**Exercise prompt:** Working through the entries below, find how many lines include "přímo", then write only that number.

Top of Extracted entries

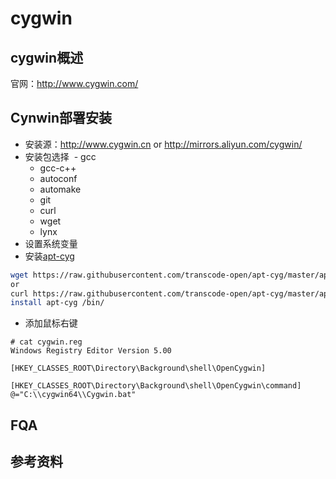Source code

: # cygwin
## cygwin概述
官网：http://www.cygwin.com/

## Cynwin部署安装
- 安装源：http://www.cygwin.cn or http://mirrors.aliyun.com/cygwin/
- 安装包选择
  - gcc
  - gcc-c++
  - autoconf
  - automake
  - git
  - curl
  - wget
  - lynx
- 设置系统变量
- 安装[apt-cyg](https://github.com/transcode-open/apt-cyg)
``` bash
wget https://raw.githubusercontent.com/transcode-open/apt-cyg/master/apt-cyg
or 
curl https://raw.githubusercontent.com/transcode-open/apt-cyg/master/apt-cyg -o apt-cyg
install apt-cyg /bin/
```
- 添加鼠标右键
```
# cat cygwin.reg
Windows Registry Editor Version 5.00  
  
[HKEY_CLASSES_ROOT\Directory\Background\shell\OpenCygwin]  
  
[HKEY_CLASSES_ROOT\Directory\Background\shell\OpenCygwin\command]  
@="C:\\cygwin64\\Cygwin.bat" 
```
## FQA

## 参考资料


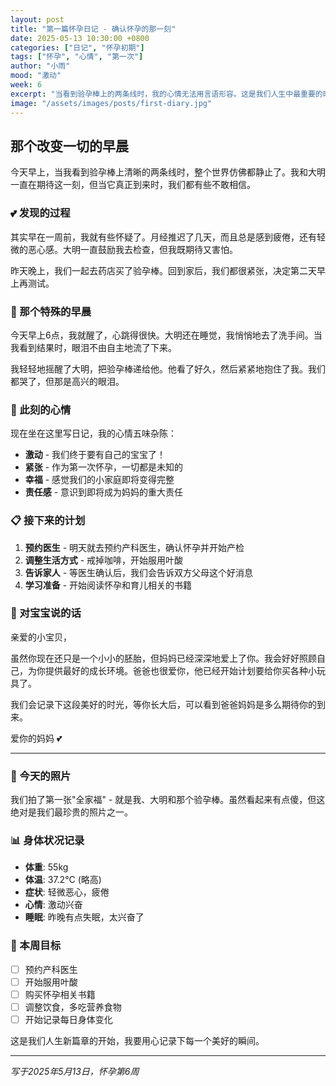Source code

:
 ```yaml
---
layout: post
title: "第一篇怀孕日记 - 确认怀孕的那一刻"
date: 2025-05-13 10:30:00 +0800
categories: ["日记", "怀孕初期"]
tags: ["怀孕", "心情", "第一次"]
author: "小雨"
mood: "激动"
week: 6
excerpt: "当看到验孕棒上的两条线时，我的心情无法用言语形容。这是我们人生中最重要的时刻之一。"
image: "/assets/images/posts/first-diary.jpg"
---
```


## 那个改变一切的早晨

今天早上，当我看到验孕棒上清晰的两条线时，整个世界仿佛都静止了。我和大明一直在期待这一刻，但当它真正到来时，我们都有些不敢相信。

### 💕 发现的过程

其实早在一周前，我就有些怀疑了。月经推迟了几天，而且总是感到疲倦，还有轻微的恶心感。大明一直鼓励我去检查，但我既期待又害怕。

昨天晚上，我们一起去药店买了验孕棒。回到家后，我们都很紧张，决定第二天早上再测试。

### 🌅 那个特殊的早晨

今天早上6点，我就醒了，心跳得很快。大明还在睡觉，我悄悄地去了洗手间。当我看到结果时，眼泪不由自主地流了下来。

我轻轻地摇醒了大明，把验孕棒递给他。他看了好久，然后紧紧地抱住了我。我们都哭了，但那是高兴的眼泪。

### 💭 此刻的心情

现在坐在这里写日记，我的心情五味杂陈：

- **激动** - 我们终于要有自己的宝宝了！
- **紧张** - 作为第一次怀孕，一切都是未知的
- **幸福** - 感觉我们的小家庭即将变得完整
- **责任感** - 意识到即将成为妈妈的重大责任

### 📋 接下来的计划

1. **预约医生** - 明天就去预约产科医生，确认怀孕并开始产检
2. **调整生活方式** - 戒掉咖啡，开始服用叶酸
3. **告诉家人** - 等医生确认后，我们会告诉双方父母这个好消息
4. **学习准备** - 开始阅读怀孕和育儿相关的书籍

### 🍼 对宝宝说的话

亲爱的小宝贝，

虽然你现在还只是一个小小的胚胎，但妈妈已经深深地爱上了你。我会好好照顾自己，为你提供最好的成长环境。爸爸也很爱你，他已经开始计划要给你买各种小玩具了。

我们会记录下这段美好的时光，等你长大后，可以看到爸爸妈妈是多么期待你的到来。

爱你的妈妈 💕

---

### 📸 今天的照片

我们拍了第一张"全家福" - 就是我、大明和那个验孕棒。虽然看起来有点傻，但这绝对是我们最珍贵的照片之一。

### 📊 身体状况记录

- **体重**: 55kg
- **体温**: 37.2°C (略高)
- **症状**: 轻微恶心，疲倦
- **心情**: 激动兴奋
- **睡眠**: 昨晚有点失眠，太兴奋了

### 🎯 本周目标

- [ ] 预约产科医生
- [ ] 开始服用叶酸
- [ ] 购买怀孕相关书籍
- [ ] 调整饮食，多吃营养食物
- [ ] 开始记录每日身体变化

这是我们人生新篇章的开始，我要用心记录下每一个美好的瞬间。

---

*写于2025年5月13日，怀孕第6周*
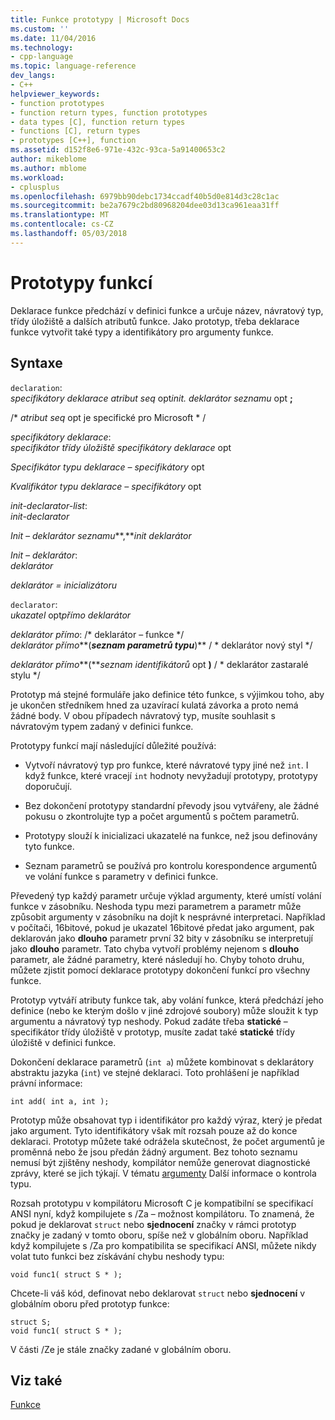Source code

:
 ```yaml
---
title: Funkce prototypy | Microsoft Docs
ms.custom: ''
ms.date: 11/04/2016
ms.technology:
- cpp-language
ms.topic: language-reference
dev_langs:
- C++
helpviewer_keywords:
- function prototypes
- function return types, function prototypes
- data types [C], function return types
- functions [C], return types
- prototypes [C++], function
ms.assetid: d152f8e6-971e-432c-93ca-5a91400653c2
author: mikeblome
ms.author: mblome
ms.workload:
- cplusplus
ms.openlocfilehash: 6979bb90debc1734ccadf40b5d0e814d3c28c1ac
ms.sourcegitcommit: be2a7679c2bd80968204dee03d13ca961eaa31ff
ms.translationtype: MT
ms.contentlocale: cs-CZ
ms.lasthandoff: 05/03/2018
---
```

# <a name="function-prototypes"></a>Prototypy funkcí
Deklarace funkce předchází v definici funkce a určuje název, návratový typ, třídy úložiště a dalších atributů funkce. Jako prototyp, třeba deklarace funkce vytvořit také typy a identifikátory pro argumenty funkce.  
  
## <a name="syntax"></a>Syntaxe  
 `declaration`:  
 *specifikátory deklarace atribut seq* opt*init. deklarátor seznamu* opt **;**  
  
 /\* *atribut seq* opt je specifické pro Microsoft * /  
  
 *specifikátory deklarace*:  
 *specifikátor třídy úložiště specifikátory deklarace* opt  
  
 *Specifikátor typu deklarace – specifikátory* opt  
  
 *Kvalifikátor typu deklarace – specifikátory* opt  
  
 *init-declarator-list*:  
 *init-declarator*  
  
 *Init – deklarátor seznamu***,***init deklarátor*   
  
 *Init – deklarátor*:  
 *deklarátor*  
  
 *deklarátor = inicializátoru*  
  
 `declarator`:  
 *ukazatel* opt*přímo deklarátor*  
  
 *deklarátor přímo*: /\* deklarátor – funkce \*/  
 *deklarátor přímo***(***seznam parametrů typu***)** / * deklarátor nový styl \*/  
  
 *deklarátor přímo***(***seznam identifikátorů* opt **)** / * deklarátor zastaralé stylu \*/  
  
 Prototyp má stejné formuláře jako definice této funkce, s výjimkou toho, aby je ukončen středníkem hned za uzavírací kulatá závorka a proto nemá žádné body. V obou případech návratový typ, musíte souhlasit s návratovým typem zadaný v definici funkce.  
  
 Prototypy funkcí mají následující důležité používá:  
  
-   Vytvoří návratový typ pro funkce, které návratové typy jiné než `int`. I když funkce, které vracejí `int` hodnoty nevyžadují prototypy, prototypy doporučují.  
  
-   Bez dokončení prototypy standardní převody jsou vytvářeny, ale žádné pokusu o zkontrolujte typ a počet argumentů s počtem parametrů.  
  
-   Prototypy slouží k inicializaci ukazatelé na funkce, než jsou definovány tyto funkce.  
  
-   Seznam parametrů se používá pro kontrolu korespondence argumentů ve volání funkce s parametry v definici funkce.  
  
 Převedený typ každý parametr určuje výklad argumenty, které umístí volání funkce v zásobníku. Neshoda typu mezi parametrem a parametr může způsobit argumenty v zásobníku na dojít k nesprávné interpretaci. Například v počítači, 16bitové, pokud je ukazatel 16bitové předat jako argument, pak deklarován jako **dlouho** parametr první 32 bity v zásobníku se interpretují jako **dlouho** parametr. Tato chyba vytvoří problémy nejenom s **dlouho** parametr, ale žádné parametry, které následují ho. Chyby tohoto druhu, můžete zjistit pomocí deklarace prototypy dokončení funkcí pro všechny funkce.  
  
 Prototyp vytváří atributy funkce tak, aby volání funkce, která předchází jeho definice (nebo ke kterým došlo v jiné zdrojové soubory) může sloužit k typ argumentu a návratový typ neshody. Pokud zadáte třeba **statické** – specifikátor třídy úložiště v prototyp, musíte zadat také **statické** třídy úložiště v definici funkce.  
  
 Dokončení deklarace parametrů (`int a`) můžete kombinovat s deklarátory abstraktu jazyka (`int`) ve stejné deklaraci. Toto prohlášení je například právní informace:  
  
```  
int add( int a, int );  
```  
  
 Prototyp může obsahovat typ i identifikátor pro každý výraz, který je předat jako argument. Tyto identifikátory však mít rozsah pouze až do konce deklaraci. Prototyp můžete také odrážela skutečnost, že počet argumentů je proměnná nebo že jsou předán žádný argument. Bez tohoto seznamu nemusí být zjištěny neshody, kompilátor nemůže generovat diagnostické zprávy, které se jich týkají. V tématu [argumenty](../c-language/arguments.md) Další informace o kontrola typu.  
  
 Rozsah prototypu v kompilátoru Microsoft C je kompatibilní se specifikací ANSI nyní, když kompilujete s /Za – možnost kompilátoru. To znamená, že pokud je deklarovat `struct` nebo **sjednocení** značky v rámci prototyp značky je zadaný v tomto oboru, spíše než v globálním oboru. Například když kompilujete s /Za pro kompatibilita se specifikací ANSI, můžete nikdy volat tuto funkci bez získávání chybu neshody typu:  
  
```  
void func1( struct S * );  
```  
  
 Chcete-li váš kód, definovat nebo deklarovat `struct` nebo **sjednocení** v globálním oboru před prototyp funkce:  
  
```  
struct S;  
void func1( struct S * );  
```  
  
 V části /Ze je stále značky zadané v globálním oboru.  
  
## <a name="see-also"></a>Viz také  
 [Funkce](../c-language/functions-c.md)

Bottom of Extracted entries

**Written solution:** 4